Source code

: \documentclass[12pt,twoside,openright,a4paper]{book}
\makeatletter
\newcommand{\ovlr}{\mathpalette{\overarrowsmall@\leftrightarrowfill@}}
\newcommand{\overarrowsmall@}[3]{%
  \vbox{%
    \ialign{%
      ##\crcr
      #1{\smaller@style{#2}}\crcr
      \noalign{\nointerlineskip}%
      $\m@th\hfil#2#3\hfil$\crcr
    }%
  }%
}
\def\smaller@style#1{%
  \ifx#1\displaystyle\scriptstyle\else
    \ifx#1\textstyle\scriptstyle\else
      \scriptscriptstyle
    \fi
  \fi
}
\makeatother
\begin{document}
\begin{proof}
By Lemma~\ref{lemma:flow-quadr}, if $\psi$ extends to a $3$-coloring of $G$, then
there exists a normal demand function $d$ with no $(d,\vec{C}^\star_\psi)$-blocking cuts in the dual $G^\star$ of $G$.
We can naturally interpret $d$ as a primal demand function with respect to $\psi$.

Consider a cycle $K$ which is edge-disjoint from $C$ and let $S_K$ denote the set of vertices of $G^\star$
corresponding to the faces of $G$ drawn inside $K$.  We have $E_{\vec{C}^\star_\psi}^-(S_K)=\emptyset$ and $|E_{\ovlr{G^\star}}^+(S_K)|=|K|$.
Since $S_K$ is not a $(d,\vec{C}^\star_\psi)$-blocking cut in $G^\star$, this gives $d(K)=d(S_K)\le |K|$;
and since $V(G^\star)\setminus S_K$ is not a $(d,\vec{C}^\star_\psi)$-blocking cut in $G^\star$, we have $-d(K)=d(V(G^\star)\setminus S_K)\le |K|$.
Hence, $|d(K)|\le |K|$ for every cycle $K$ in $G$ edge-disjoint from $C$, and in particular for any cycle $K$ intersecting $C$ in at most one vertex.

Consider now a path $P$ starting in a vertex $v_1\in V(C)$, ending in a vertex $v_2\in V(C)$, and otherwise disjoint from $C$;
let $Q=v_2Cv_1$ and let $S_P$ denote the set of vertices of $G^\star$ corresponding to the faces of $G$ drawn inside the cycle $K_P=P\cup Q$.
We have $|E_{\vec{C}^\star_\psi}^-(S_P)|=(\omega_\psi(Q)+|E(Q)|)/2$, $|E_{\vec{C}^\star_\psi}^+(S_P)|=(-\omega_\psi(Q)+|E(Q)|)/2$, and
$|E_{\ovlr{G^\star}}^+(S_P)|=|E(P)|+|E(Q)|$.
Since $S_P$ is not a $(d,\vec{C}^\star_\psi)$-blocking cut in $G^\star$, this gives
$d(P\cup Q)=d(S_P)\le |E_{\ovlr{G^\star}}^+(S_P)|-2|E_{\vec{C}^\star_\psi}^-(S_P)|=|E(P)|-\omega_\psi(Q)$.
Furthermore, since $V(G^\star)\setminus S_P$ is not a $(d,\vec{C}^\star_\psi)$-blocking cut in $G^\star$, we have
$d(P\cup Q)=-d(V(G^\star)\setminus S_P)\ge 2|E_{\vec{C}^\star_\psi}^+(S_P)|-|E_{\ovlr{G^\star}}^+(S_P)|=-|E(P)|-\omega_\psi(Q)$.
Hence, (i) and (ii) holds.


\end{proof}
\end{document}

_Work to be completed_. Write the entire listing out again, word for word.

_The answer_.
Source code

: \documentclass[12pt,twoside,openright,a4paper]{book}
\makeatletter
\newcommand{\ovlr}{\mathpalette{\overarrowsmall@\leftrightarrowfill@}}
\newcommand{\overarrowsmall@}[3]{%
  \vbox{%
    \ialign{%
      ##\crcr
      #1{\smaller@style{#2}}\crcr
      \noalign{\nointerlineskip}%
      $\m@th\hfil#2#3\hfil$\crcr
    }%
  }%
}
\def\smaller@style#1{%
  \ifx#1\displaystyle\scriptstyle\else
    \ifx#1\textstyle\scriptstyle\else
      \scriptscriptstyle
    \fi
  \fi
}
\makeatother
\begin{document}
\begin{proof}
By Lemma~\ref{lemma:flow-quadr}, if $\psi$ extends to a $3$-coloring of $G$, then
there exists a normal demand function $d$ with no $(d,\vec{C}^\star_\psi)$-blocking cuts in the dual $G^\star$ of $G$.
We can naturally interpret $d$ as a primal demand function with respect to $\psi$.

Consider a cycle $K$ which is edge-disjoint from $C$ and let $S_K$ denote the set of vertices of $G^\star$
corresponding to the faces of $G$ drawn inside $K$.  We have $E_{\vec{C}^\star_\psi}^-(S_K)=\emptyset$ and $|E_{\ovlr{G^\star}}^+(S_K)|=|K|$.
Since $S_K$ is not a $(d,\vec{C}^\star_\psi)$-blocking cut in $G^\star$, this gives $d(K)=d(S_K)\le |K|$;
and since $V(G^\star)\setminus S_K$ is not a $(d,\vec{C}^\star_\psi)$-blocking cut in $G^\star$, we have $-d(K)=d(V(G^\star)\setminus S_K)\le |K|$.
Hence, $|d(K)|\le |K|$ for every cycle $K$ in $G$ edge-disjoint from $C$, and in particular for any cycle $K$ intersecting $C$ in at most one vertex.

Consider now a path $P$ starting in a vertex $v_1\in V(C)$, ending in a vertex $v_2\in V(C)$, and otherwise disjoint from $C$;
let $Q=v_2Cv_1$ and let $S_P$ denote the set of vertices of $G^\star$ corresponding to the faces of $G$ drawn inside the cycle $K_P=P\cup Q$.
We have $|E_{\vec{C}^\star_\psi}^-(S_P)|=(\omega_\psi(Q)+|E(Q)|)/2$, $|E_{\vec{C}^\star_\psi}^+(S_P)|=(-\omega_\psi(Q)+|E(Q)|)/2$, and
$|E_{\ovlr{G^\star}}^+(S_P)|=|E(P)|+|E(Q)|$.
Since $S_P$ is not a $(d,\vec{C}^\star_\psi)$-blocking cut in $G^\star$, this gives
$d(P\cup Q)=d(S_P)\le |E_{\ovlr{G^\star}}^+(S_P)|-2|E_{\vec{C}^\star_\psi}^-(S_P)|=|E(P)|-\omega_\psi(Q)$.
Furthermore, since $V(G^\star)\setminus S_P$ is not a $(d,\vec{C}^\star_\psi)$-blocking cut in $G^\star$, we have
$d(P\cup Q)=-d(V(G^\star)\setminus S_P)\ge 2|E_{\vec{C}^\star_\psi}^+(S_P)|-|E_{\ovlr{G^\star}}^+(S_P)|=-|E(P)|-\omega_\psi(Q)$.
Hence, (i) and (ii) holds.


\end{proof}
\end{document}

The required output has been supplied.